Output the run of lines that opens with the first line of the material below and closes with the line containing "至於語言和地區設定，應選擇與", both included, and drop the pictures.

[[ Data open ]]

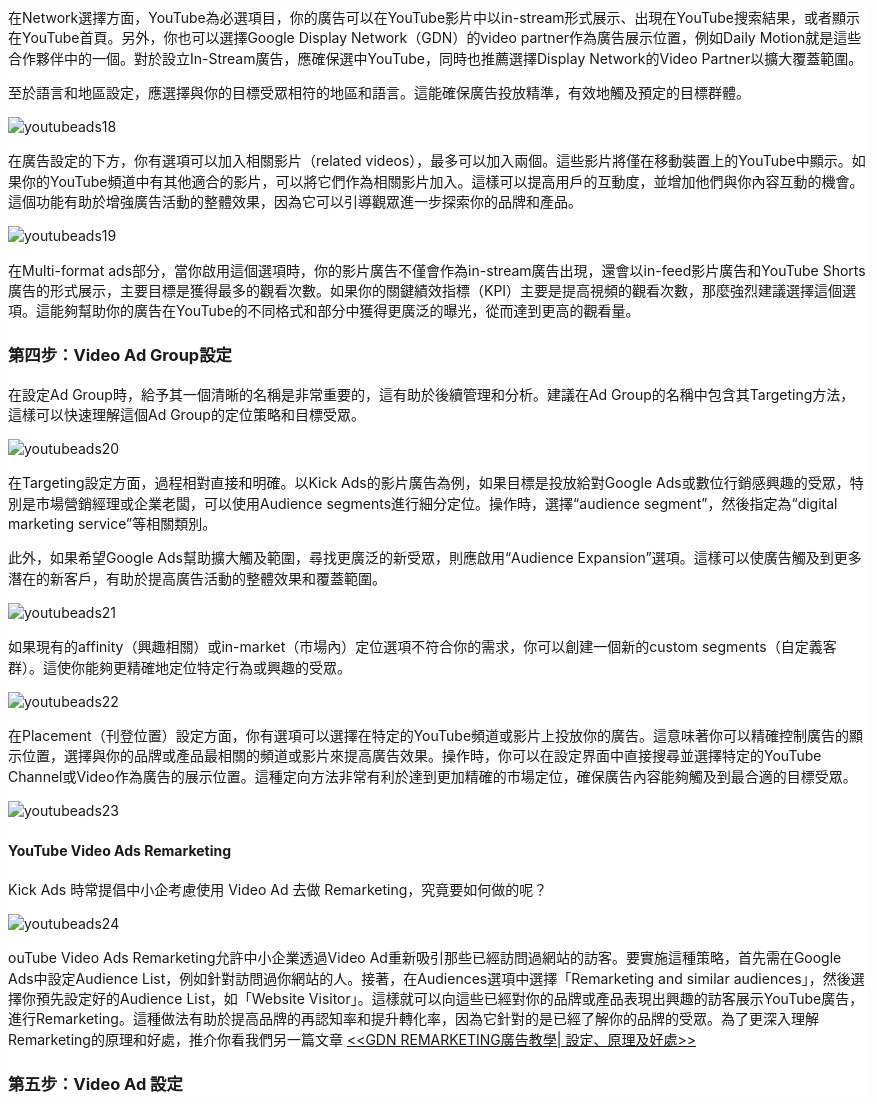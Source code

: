 在Network選擇方面，YouTube為必選項目，你的廣告可以在YouTube影片中以in-stream形式展示、出現在YouTube搜索結果，或者顯示在YouTube首頁。另外，你也可以選擇Google Display Network（GDN）的video partner作為廣告展示位置，例如Daily Motion就是這些合作夥伴中的一個。對於設立In-Stream廣告，應確保選中YouTube，同時也推薦選擇Display Network的Video Partner以擴大覆蓋範圍。

至於語言和地區設定，應選擇與你的目標受眾相符的地區和語言。這能確保廣告投放精準，有效地觸及預定的目標群體。

![youtubeads18](https://www.kickads.co/wp-content/uploads/2020/03/youtubeads18.png)

在廣告設定的下方，你有選項可以加入相關影片（related videos），最多可以加入兩個。這些影片將僅在移動裝置上的YouTube中顯示。如果你的YouTube頻道中有其他適合的影片，可以將它們作為相關影片加入。這樣可以提高用戶的互動度，並增加他們與你內容互動的機會。這個功能有助於增強廣告活動的整體效果，因為它可以引導觀眾進一步探索你的品牌和產品。

![youtubeads19](https://www.kickads.co/wp-content/uploads/2020/03/youtubeads19.png)

在Multi-format ads部分，當你啟用這個選項時，你的影片廣告不僅會作為in-stream廣告出現，還會以in-feed影片廣告和YouTube Shorts廣告的形式展示，主要目標是獲得最多的觀看次數。如果你的關鍵績效指標（KPI）主要是提高視頻的觀看次數，那麼強烈建議選擇這個選項。這能夠幫助你的廣告在YouTube的不同格式和部分中獲得更廣泛的曝光，從而達到更高的觀看量。

### 第四步：Video Ad Group設定

在設定Ad Group時，給予其一個清晰的名稱是非常重要的，這有助於後續管理和分析。建議在Ad Group的名稱中包含其Targeting方法，這樣可以快速理解這個Ad Group的定位策略和目標受眾。

![youtubeads20](https://www.kickads.co/wp-content/uploads/2020/03/youtubeads20.png)

在Targeting設定方面，過程相對直接和明確。以Kick Ads的影片廣告為例，如果目標是投放給對Google Ads或數位行銷感興趣的受眾，特別是市場營銷經理或企業老闆，可以使用Audience segments進行細分定位。操作時，選擇“audience segment”，然後指定為“digital marketing service”等相關類別。

此外，如果希望Google Ads幫助擴大觸及範圍，尋找更廣泛的新受眾，則應啟用“Audience Expansion”選項。這樣可以使廣告觸及到更多潛在的新客戶，有助於提高廣告活動的整體效果和覆蓋範圍。

![youtubeads21](https://www.kickads.co/wp-content/uploads/2020/03/youtubeads21-1.png)

如果現有的affinity（興趣相關）或in-market（市場內）定位選項不符合你的需求，你可以創建一個新的custom segments（自定義客群）。這使你能夠更精確地定位特定行為或興趣的受眾。

![youtubeads22](https://www.kickads.co/wp-content/uploads/2020/03/youtubeads22-1.png)

在Placement（刊登位置）設定方面，你有選項可以選擇在特定的YouTube頻道或影片上投放你的廣告。這意味著你可以精確控制廣告的顯示位置，選擇與你的品牌或產品最相關的頻道或影片來提高廣告效果。操作時，你可以在設定界面中直接搜尋並選擇特定的YouTube Channel或Video作為廣告的展示位置。這種定向方法非常有利於達到更加精確的市場定位，確保廣告內容能夠觸及到最合適的目標受眾。

![youtubeads23](https://www.kickads.co/wp-content/uploads/2020/03/youtubeads23-1.png)

#### YouTube Video Ads Remarketing

Kick Ads 時常提倡中小企考慮使用 Video Ad 去做 Remarketing，究竟要如何做的呢？

![youtubeads24](https://www.kickads.co/wp-content/uploads/2020/03/youtubeads24-1.png)

ouTube Video Ads Remarketing允許中小企業透過Video Ad重新吸引那些已經訪問過網站的訪客。要實施這種策略，首先需在Google Ads中設定Audience List，例如針對訪問過你網站的人。接著，在Audiences選項中選擇「Remarketing and similar audiences」，然後選擇你預先設定好的Audience List，如「Website Visitor」。這樣就可以向這些已經對你的品牌或產品表現出興趣的訪客展示YouTube廣告，進行Remarketing。這種做法有助於提高品牌的再認知率和提升轉化率，因為它針對的是已經了解你的品牌的受眾。為了更深入理解Remarketing的原理和好處，推介你看我們另一篇文章 [<<GDN REMARKETING廣告教學| 設定、原理及好處>>](https://www.kickads.co/zh/google-adwords%e6%9c%80%e5%bc%b7%e5%a4%a7%e5%8a%9f%e8%83%bd%ef%bc%8dremarketing%e5%bb%a3%e5%91%8a%e7%9a%84%e5%8e%9f%e7%90%86%e3%80%81%e5%a5%bd%e8%99%95%e5%92%8c%e8%a8%ad%e5%ae%9a/)

### 第五步：Video Ad 設定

[[ Data closed ]]

> [Answer to this exercise]:
Source code

: 在Network選擇方面，YouTube為必選項目，你的廣告可以在YouTube影片中以in-stream形式展示、出現在YouTube搜索結果，或者顯示在YouTube首頁。另外，你也可以選擇Google Display Network（GDN）的video partner作為廣告展示位置，例如Daily Motion就是這些合作夥伴中的一個。對於設立In-Stream廣告，應確保選中YouTube，同時也推薦選擇Display Network的Video Partner以擴大覆蓋範圍。

至於語言和地區設定，應選擇與你的目標受眾相符的地區和語言。這能確保廣告投放精準，有效地觸及預定的目標群體。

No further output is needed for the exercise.